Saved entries

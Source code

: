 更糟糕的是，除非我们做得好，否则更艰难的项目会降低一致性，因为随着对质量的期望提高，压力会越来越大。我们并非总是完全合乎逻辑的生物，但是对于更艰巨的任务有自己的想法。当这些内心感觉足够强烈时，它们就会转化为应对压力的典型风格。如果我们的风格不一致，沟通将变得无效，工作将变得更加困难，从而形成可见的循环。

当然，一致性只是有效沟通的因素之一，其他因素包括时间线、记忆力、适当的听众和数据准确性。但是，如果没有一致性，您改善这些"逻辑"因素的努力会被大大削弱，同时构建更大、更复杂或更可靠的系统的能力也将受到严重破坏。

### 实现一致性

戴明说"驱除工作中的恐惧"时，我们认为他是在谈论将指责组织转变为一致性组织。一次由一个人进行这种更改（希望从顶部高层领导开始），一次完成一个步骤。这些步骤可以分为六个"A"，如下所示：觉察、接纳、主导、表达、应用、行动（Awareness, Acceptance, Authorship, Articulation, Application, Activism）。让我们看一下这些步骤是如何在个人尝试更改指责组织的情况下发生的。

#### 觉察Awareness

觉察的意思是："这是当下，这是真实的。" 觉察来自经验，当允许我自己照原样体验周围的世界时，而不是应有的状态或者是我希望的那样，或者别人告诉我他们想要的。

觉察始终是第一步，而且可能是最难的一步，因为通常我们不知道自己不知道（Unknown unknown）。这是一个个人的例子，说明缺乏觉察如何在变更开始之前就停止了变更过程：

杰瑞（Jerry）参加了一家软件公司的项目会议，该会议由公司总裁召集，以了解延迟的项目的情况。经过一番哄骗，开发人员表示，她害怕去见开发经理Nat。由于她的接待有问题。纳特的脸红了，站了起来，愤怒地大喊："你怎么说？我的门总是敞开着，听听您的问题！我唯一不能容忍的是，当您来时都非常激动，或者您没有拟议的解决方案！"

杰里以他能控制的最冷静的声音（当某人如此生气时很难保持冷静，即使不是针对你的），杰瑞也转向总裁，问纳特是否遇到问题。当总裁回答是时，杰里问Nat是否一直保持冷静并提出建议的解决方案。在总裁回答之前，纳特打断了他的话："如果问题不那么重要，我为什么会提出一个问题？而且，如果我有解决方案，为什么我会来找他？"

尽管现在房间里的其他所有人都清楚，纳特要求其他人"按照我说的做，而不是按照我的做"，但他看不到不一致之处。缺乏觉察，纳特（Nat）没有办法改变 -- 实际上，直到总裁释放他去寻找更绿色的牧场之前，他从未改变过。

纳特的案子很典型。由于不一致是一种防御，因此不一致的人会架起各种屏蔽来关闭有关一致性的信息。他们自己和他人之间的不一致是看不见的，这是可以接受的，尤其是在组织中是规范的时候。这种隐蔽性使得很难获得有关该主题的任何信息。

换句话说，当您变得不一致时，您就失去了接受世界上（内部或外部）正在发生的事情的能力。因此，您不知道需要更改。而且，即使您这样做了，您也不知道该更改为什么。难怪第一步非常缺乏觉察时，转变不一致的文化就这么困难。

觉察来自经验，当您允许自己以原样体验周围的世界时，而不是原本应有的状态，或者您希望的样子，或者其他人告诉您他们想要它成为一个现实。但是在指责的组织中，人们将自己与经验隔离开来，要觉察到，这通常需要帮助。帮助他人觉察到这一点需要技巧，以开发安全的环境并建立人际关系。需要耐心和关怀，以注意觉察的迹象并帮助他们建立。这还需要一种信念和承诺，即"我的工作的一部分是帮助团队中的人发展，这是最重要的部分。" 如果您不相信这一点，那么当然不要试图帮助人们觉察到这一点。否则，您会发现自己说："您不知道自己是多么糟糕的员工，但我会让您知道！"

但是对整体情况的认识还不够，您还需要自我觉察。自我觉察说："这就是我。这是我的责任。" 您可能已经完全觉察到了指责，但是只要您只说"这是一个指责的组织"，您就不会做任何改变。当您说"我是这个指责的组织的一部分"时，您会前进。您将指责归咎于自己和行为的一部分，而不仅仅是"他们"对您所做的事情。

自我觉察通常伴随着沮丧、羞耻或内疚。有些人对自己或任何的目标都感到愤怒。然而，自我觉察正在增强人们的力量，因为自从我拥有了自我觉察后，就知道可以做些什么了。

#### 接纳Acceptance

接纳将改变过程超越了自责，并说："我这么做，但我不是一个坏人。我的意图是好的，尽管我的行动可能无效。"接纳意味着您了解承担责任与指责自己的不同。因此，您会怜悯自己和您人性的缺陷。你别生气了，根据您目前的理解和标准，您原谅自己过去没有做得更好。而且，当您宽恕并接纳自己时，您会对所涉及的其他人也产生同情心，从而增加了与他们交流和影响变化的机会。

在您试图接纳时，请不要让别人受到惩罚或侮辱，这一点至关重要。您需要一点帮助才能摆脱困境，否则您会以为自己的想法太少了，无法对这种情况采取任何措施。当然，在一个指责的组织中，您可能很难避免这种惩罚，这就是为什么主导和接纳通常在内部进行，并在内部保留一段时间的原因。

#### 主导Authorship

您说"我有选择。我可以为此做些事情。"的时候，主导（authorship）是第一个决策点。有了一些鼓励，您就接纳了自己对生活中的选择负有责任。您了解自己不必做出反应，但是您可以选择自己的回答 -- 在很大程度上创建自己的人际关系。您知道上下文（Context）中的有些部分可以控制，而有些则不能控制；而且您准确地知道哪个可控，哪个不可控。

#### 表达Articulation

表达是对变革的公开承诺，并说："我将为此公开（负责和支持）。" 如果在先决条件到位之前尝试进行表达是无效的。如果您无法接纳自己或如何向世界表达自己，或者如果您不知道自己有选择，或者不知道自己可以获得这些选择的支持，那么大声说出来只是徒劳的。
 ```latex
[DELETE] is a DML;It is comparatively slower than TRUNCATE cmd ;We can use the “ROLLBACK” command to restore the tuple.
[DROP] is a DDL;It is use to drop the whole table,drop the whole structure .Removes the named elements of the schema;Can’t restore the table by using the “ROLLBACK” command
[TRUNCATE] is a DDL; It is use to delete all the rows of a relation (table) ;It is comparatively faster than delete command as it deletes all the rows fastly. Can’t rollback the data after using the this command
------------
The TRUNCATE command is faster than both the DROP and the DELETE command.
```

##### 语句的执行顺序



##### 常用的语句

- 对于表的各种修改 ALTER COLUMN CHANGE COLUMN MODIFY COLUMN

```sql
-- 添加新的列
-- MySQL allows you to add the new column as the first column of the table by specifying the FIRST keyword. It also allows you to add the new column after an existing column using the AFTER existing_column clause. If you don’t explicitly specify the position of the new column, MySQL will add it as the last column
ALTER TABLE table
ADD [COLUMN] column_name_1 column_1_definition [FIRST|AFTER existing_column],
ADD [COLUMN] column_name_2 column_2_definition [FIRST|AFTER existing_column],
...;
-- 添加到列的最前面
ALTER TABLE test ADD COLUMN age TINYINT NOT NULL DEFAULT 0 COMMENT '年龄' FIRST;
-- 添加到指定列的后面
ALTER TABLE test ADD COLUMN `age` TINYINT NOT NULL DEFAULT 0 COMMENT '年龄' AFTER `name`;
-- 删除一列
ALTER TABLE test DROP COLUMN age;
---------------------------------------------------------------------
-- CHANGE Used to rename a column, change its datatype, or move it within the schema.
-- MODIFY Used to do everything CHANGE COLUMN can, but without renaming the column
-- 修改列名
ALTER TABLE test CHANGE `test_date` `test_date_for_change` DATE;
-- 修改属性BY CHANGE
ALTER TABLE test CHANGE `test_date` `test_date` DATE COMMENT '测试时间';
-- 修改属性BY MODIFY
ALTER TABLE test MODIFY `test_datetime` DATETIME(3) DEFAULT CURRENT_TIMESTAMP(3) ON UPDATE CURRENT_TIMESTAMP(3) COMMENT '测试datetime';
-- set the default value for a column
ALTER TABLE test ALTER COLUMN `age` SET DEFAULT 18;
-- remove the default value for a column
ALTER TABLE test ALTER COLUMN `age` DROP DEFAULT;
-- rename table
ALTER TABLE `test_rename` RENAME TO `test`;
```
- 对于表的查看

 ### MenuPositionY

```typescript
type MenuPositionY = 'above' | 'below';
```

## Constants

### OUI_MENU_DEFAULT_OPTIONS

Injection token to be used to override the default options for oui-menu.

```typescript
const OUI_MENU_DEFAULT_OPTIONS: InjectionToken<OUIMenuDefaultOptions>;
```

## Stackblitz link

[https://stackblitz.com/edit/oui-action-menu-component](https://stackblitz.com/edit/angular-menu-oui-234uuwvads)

Directions for this task:
List every line above that holds the word "comparatively".

Output:
[DELETE] is a DML;It is comparatively slower than TRUNCATE cmd ;We can use the “ROLLBACK” command to restore the tuple.
[TRUNCATE] is a DDL; It is use to delete all the rows of a relation (table) ;It is comparatively faster than delete command as it deletes all the rows fastly. Can’t rollback the data after using the this command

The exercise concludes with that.